You accumulated $65K in credit card dept to stay ahead of your mortgage??? How flippen big is that mortgage and why in the world would you not just let it go at that rate?

Cmyst said...

Yeah, it seems to me that if a person has to borrow 65K a year to pay their mortgage, that they need to be clearing an additional 65K a year over what they are currently earning to pay that mortgage. Either she lied on her application, or the lender was incredibly irresponsible.
I've said it before, and I'll say it again: spare me the sob stories. I'm a single mother, and I'm supporting a grandkid. I'm RENTING, and I'd be willing to bet I earn much more than Ms. Nunes. So now she's in hock an additional 65K, and I'm supposed to fork over my tax money to cover this??? And yes, I am a Liberal. I believe that every citizen should be fed, clothed, and housed. I don't believe I need to bail out investment funds, mortgage brokers, and people who should be living in apartments and saving their money (instead of charging additional living costs trying to live a lifestyle they obviously can't afford).

SacramentoCrash said...

"Were all these people stupid?"

I can't believe these idiots would be willing to be interviewed for the article.

Why don't they just have someone write "loser" on their forehead with a marking pen?

Tyrone said...

Jacob,
Couldn't agree more with your statement. In fact, I was thinking about this after reading a comment left on my blog.
What do you do, sit up at night waiting for the next "big" story to come out so you can be the first one to blog it? Come on, get a life, and stop being a shut in.

I can't speak for others, but I do it as a way to collect all the individual pieces of insanity and foolishness, trying to assemble the whole story. Having just pieces of information can be dangerous.

patient renter said...

"ONE great puzzle about the recent housing bubble is why even most experts didn’t recognize the bubble as it was forming"

Can I be the first to point out that no, not every expert was stupid, just the ones that the New York Times was stupid enough to endlessly cite. It's no surprise that they're STILL going to the same losers for more insight into what happens next.

I wish the NYT would pull the stick out of their rear and go to some real economists who actually, you know, saw this mess coming (Dean Baker anyone?)

patient renter said...

"The fundamental problem is that the information obtained by any individual — even one as well-placed as the chairman of the Federal Reserve — is bound to be incomplete."

Good lord, what a worthless pile of crap the NYT can be! Jeezus. So the bubble was so mysterious and hard to detect that not even the Fed chairman could have seen it coming?
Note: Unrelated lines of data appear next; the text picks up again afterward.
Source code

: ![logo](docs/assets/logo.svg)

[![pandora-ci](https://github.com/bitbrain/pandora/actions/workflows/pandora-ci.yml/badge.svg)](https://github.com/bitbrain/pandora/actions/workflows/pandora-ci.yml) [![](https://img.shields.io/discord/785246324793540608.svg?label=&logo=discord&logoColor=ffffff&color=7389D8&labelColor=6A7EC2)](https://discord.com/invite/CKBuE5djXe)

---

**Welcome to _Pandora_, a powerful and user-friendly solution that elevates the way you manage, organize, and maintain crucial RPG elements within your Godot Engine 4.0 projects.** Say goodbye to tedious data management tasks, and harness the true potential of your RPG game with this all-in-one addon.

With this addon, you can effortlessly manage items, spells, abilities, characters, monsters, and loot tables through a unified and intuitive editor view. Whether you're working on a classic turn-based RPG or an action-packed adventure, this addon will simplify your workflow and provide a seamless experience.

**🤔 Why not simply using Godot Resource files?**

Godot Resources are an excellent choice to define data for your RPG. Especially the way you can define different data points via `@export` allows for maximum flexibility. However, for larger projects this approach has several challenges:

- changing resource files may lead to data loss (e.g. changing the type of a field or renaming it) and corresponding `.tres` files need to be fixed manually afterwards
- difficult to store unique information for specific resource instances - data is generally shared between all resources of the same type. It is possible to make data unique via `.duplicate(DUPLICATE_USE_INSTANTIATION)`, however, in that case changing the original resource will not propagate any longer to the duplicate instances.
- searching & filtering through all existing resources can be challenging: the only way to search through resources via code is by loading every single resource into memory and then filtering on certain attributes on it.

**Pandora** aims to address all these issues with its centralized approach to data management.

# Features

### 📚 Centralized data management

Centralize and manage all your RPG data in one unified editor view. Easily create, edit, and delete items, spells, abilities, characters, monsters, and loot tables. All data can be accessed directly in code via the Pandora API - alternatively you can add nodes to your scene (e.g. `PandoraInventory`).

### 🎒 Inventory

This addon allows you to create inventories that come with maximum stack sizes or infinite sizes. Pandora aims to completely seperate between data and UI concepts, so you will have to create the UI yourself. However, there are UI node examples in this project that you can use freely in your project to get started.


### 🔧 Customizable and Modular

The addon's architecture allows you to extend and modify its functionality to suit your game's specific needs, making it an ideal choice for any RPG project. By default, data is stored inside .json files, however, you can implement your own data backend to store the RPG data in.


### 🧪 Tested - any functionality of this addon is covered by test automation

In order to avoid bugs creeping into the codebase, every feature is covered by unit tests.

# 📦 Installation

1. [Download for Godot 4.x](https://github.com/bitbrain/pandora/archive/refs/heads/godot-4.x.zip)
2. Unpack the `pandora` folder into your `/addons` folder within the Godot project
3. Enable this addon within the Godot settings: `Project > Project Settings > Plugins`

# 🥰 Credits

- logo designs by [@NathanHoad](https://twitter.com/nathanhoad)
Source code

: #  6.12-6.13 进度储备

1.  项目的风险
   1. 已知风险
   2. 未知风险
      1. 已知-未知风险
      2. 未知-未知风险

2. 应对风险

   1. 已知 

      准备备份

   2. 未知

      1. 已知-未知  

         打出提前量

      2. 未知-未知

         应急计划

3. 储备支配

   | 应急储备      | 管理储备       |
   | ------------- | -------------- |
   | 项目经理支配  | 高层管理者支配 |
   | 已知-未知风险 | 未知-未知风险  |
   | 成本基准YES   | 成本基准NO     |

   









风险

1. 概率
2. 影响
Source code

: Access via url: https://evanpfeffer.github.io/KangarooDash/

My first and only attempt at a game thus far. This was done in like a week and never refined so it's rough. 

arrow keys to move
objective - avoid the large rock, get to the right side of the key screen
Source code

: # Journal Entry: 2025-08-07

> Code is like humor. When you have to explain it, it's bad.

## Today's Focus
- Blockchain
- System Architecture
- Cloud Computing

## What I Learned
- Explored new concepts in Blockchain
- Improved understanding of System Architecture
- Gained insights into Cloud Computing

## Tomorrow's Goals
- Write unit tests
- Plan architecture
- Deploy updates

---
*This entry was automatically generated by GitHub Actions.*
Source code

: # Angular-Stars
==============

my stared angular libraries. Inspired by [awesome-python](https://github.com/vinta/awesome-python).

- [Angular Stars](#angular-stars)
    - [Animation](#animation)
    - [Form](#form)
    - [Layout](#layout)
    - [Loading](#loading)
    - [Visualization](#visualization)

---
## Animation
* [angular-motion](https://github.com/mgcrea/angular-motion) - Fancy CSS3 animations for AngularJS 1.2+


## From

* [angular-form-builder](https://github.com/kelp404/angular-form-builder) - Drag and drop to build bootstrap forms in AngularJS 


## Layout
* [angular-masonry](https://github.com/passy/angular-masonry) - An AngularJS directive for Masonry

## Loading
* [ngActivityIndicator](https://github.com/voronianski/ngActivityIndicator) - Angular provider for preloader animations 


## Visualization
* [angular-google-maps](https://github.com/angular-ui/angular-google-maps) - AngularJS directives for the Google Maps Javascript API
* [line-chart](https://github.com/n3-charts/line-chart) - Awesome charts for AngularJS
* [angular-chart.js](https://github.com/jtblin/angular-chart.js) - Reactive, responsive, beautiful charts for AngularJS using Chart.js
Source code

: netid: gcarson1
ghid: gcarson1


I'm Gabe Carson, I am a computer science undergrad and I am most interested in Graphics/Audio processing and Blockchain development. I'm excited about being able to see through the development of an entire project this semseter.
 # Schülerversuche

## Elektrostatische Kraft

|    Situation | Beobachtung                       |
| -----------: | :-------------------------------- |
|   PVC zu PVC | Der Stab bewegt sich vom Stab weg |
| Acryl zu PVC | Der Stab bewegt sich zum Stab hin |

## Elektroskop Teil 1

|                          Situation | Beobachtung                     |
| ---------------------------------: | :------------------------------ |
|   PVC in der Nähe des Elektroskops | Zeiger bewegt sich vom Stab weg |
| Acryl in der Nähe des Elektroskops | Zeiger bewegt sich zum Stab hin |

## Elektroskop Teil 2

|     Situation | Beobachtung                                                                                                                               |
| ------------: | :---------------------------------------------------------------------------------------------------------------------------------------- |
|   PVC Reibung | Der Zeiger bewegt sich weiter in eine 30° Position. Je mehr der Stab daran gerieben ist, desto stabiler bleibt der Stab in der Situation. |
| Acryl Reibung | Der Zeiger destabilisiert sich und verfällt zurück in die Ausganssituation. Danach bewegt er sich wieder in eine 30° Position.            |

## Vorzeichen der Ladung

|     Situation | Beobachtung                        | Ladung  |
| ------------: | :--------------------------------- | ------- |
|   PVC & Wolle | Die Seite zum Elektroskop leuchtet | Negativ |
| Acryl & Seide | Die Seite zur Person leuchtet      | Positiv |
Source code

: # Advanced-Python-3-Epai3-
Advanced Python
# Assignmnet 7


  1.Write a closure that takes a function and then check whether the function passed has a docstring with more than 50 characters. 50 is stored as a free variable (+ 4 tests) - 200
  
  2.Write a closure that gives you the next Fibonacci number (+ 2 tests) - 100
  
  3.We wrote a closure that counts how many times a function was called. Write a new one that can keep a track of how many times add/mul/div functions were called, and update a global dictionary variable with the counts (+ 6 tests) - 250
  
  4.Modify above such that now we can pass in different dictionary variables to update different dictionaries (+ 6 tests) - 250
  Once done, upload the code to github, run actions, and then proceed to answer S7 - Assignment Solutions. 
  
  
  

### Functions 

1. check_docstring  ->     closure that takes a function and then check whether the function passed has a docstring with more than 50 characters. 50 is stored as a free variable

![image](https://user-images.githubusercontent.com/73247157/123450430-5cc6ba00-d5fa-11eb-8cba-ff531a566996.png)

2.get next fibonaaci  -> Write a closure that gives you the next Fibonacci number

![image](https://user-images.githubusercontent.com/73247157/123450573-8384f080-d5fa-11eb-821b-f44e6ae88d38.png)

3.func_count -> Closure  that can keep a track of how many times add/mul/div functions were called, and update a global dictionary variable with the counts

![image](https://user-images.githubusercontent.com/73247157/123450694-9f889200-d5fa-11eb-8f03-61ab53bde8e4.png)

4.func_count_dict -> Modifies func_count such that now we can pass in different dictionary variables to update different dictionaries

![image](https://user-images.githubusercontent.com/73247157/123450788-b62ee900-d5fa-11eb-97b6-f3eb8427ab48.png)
These guys are idiots covering for idiots. There's no excuse. They're all idiots and they all missed it.

Garth Farkley said...

Doesn't a guarantee against future price cuts sound like a policy of insurance being offered by the developer? Isnt' that the substance of the contract? I'm not an expert on insurance law, or what the capitalization requirements are for licensed insurance companies. The buyers are certainly going to get burned when they go to collect on the "guarantee." I mean the developers can't even finish their projects, build the schools or parks or even pay the materialmen, let alone pay some ludicrous "price guarantee" after the project has gone tango uniform. This is just another screwy deal to suck in the last greater fool on the way down the toilet.

Haven't commented for a while because the last year has all been so predictable. The actors are just reading their lines. But this latest scam seems really creative. I know that people do go to jail for offering insurance without a license. The attorney general just came to our county and convicted a fellow whose license had lapsed. At least, when the buyers are left with a worthless judgment against a bankrupt builder there may be one last remedy in the criminal courts. We haven't really seen anyone do the frog march in the real estate scandal yet.